- **Your goal**: Transcribe the listing exactly, skipping every picture.
++++++
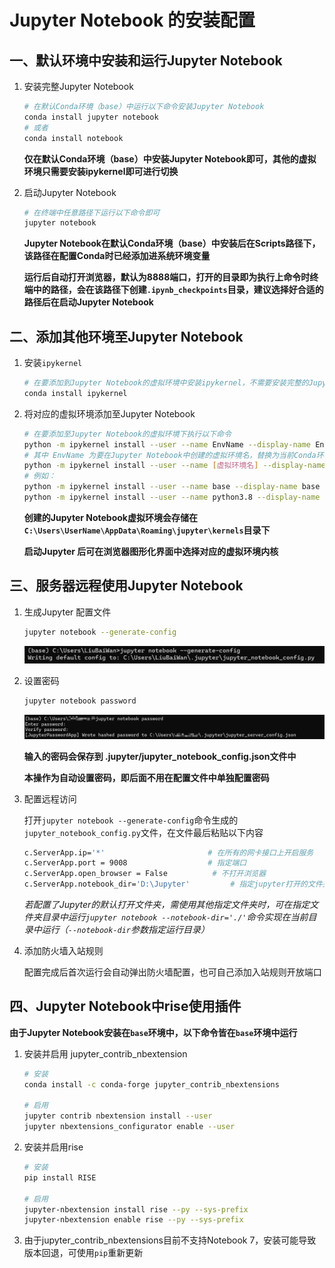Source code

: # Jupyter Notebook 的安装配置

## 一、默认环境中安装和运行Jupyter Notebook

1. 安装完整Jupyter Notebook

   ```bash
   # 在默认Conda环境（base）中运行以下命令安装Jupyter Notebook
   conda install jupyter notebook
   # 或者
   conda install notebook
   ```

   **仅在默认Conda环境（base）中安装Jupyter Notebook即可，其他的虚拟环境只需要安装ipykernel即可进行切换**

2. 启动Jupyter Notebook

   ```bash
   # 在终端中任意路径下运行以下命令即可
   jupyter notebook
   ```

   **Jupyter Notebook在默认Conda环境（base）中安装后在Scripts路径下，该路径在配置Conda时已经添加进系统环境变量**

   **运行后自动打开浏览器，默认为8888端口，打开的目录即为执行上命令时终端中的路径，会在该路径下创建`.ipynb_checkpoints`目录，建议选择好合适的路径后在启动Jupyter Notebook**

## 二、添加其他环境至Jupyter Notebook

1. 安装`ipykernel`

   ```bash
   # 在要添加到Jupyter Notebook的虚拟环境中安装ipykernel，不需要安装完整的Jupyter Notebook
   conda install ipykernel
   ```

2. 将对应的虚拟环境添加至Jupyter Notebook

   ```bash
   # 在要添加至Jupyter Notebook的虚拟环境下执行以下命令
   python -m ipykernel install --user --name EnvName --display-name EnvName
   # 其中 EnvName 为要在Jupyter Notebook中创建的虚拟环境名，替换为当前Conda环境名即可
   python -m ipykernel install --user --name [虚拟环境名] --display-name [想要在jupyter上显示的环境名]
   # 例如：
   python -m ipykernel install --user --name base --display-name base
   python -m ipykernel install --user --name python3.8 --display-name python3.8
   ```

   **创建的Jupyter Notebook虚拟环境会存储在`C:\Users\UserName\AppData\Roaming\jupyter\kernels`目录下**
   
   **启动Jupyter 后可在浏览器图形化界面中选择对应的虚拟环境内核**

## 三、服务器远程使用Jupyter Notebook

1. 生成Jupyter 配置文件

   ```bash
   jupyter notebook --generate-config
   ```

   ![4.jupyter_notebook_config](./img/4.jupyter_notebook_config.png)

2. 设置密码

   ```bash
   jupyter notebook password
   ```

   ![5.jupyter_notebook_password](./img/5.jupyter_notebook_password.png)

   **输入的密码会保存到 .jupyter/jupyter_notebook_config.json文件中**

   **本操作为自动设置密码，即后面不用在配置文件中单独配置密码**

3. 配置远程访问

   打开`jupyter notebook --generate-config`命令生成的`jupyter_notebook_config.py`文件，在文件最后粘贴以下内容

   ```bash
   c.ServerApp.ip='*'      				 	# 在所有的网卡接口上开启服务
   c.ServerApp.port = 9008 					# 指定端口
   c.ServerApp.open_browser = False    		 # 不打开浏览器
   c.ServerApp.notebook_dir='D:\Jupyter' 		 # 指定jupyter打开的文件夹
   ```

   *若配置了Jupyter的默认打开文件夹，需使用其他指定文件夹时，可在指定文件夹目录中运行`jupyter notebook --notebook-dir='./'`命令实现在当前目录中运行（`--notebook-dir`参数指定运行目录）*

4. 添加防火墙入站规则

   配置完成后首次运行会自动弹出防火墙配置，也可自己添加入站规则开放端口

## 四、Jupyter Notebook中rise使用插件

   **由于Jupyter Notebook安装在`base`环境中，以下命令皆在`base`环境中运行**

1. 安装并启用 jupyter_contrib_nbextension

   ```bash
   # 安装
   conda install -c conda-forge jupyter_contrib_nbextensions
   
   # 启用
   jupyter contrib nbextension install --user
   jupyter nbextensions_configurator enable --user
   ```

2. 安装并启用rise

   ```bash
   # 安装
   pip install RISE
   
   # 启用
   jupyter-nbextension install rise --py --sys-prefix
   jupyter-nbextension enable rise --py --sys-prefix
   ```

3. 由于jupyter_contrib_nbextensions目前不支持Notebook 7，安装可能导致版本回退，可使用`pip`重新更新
++++++
- **Answer below**:
Source code

: # Jupyter Notebook 的安装配置

## 一、默认环境中安装和运行Jupyter Notebook

1. 安装完整Jupyter Notebook

   ```bash
   # 在默认Conda环境（base）中运行以下命令安装Jupyter Notebook
   conda install jupyter notebook
   # 或者
   conda install notebook
   ```

   **仅在默认Conda环境（base）中安装Jupyter Notebook即可，其他的虚拟环境只需要安装ipykernel即可进行切换**

2. 启动Jupyter Notebook

   ```bash
   # 在终端中任意路径下运行以下命令即可
   jupyter notebook
   ```

   **Jupyter Notebook在默认Conda环境（base）中安装后在Scripts路径下，该路径在配置Conda时已经添加进系统环境变量**

   **运行后自动打开浏览器，默认为8888端口，打开的目录即为执行上命令时终端中的路径，会在该路径下创建`.ipynb_checkpoints`目录，建议选择好合适的路径后在启动Jupyter Notebook**

## 二、添加其他环境至Jupyter Notebook

1. 安装`ipykernel`

   ```bash
   # 在要添加到Jupyter Notebook的虚拟环境中安装ipykernel，不需要安装完整的Jupyter Notebook
   conda install ipykernel
   ```

2. 将对应的虚拟环境添加至Jupyter Notebook

   ```bash
   # 在要添加至Jupyter Notebook的虚拟环境下执行以下命令
   python -m ipykernel install --user --name EnvName --display-name EnvName
   # 其中 EnvName 为要在Jupyter Notebook中创建的虚拟环境名，替换为当前Conda环境名即可
   python -m ipykernel install --user --name [虚拟环境名] --display-name [想要在jupyter上显示的环境名]
   # 例如：
   python -m ipykernel install --user --name base --display-name base
   python -m ipykernel install --user --name python3.8 --display-name python3.8
   ```

   **创建的Jupyter Notebook虚拟环境会存储在`C:\Users\UserName\AppData\Roaming\jupyter\kernels`目录下**
   
   **启动Jupyter 后可在浏览器图形化界面中选择对应的虚拟环境内核**

## 三、服务器远程使用Jupyter Notebook

1. 生成Jupyter 配置文件

   ```bash
   jupyter notebook --generate-config
   ```

   ![4.jupyter_notebook_config](./img/4.jupyter_notebook_config.png)

2. 设置密码

   ```bash
   jupyter notebook password
   ```

   ![5.jupyter_notebook_password](./img/5.jupyter_notebook_password.png)

   **输入的密码会保存到 .jupyter/jupyter_notebook_config.json文件中**

   **本操作为自动设置密码，即后面不用在配置文件中单独配置密码**

3. 配置远程访问

   打开`jupyter notebook --generate-config`命令生成的`jupyter_notebook_config.py`文件，在文件最后粘贴以下内容

   ```bash
   c.ServerApp.ip='*'      				 	# 在所有的网卡接口上开启服务
   c.ServerApp.port = 9008 					# 指定端口
   c.ServerApp.open_browser = False    		 # 不打开浏览器
   c.ServerApp.notebook_dir='D:\Jupyter' 		 # 指定jupyter打开的文件夹
   ```

   *若配置了Jupyter的默认打开文件夹，需使用其他指定文件夹时，可在指定文件夹目录中运行`jupyter notebook --notebook-dir='./'`命令实现在当前目录中运行（`--notebook-dir`参数指定运行目录）*

4. 添加防火墙入站规则

   配置完成后首次运行会自动弹出防火墙配置，也可自己添加入站规则开放端口

## 四、Jupyter Notebook中rise使用插件

   **由于Jupyter Notebook安装在`base`环境中，以下命令皆在`base`环境中运行**

1. 安装并启用 jupyter_contrib_nbextension

   ```bash
   # 安装
   conda install -c conda-forge jupyter_contrib_nbextensions
   
   # 启用
   jupyter contrib nbextension install --user
   jupyter nbextensions_configurator enable --user
   ```

2. 安装并启用rise

   ```bash
   # 安装
   pip install RISE
   
   # 启用
   jupyter-nbextension install rise --py --sys-prefix
   jupyter-nbextension enable rise --py --sys-prefix
   ```

3. 由于jupyter_contrib_nbextensions目前不支持Notebook 7，安装可能导致版本回退，可使用`pip`重新更新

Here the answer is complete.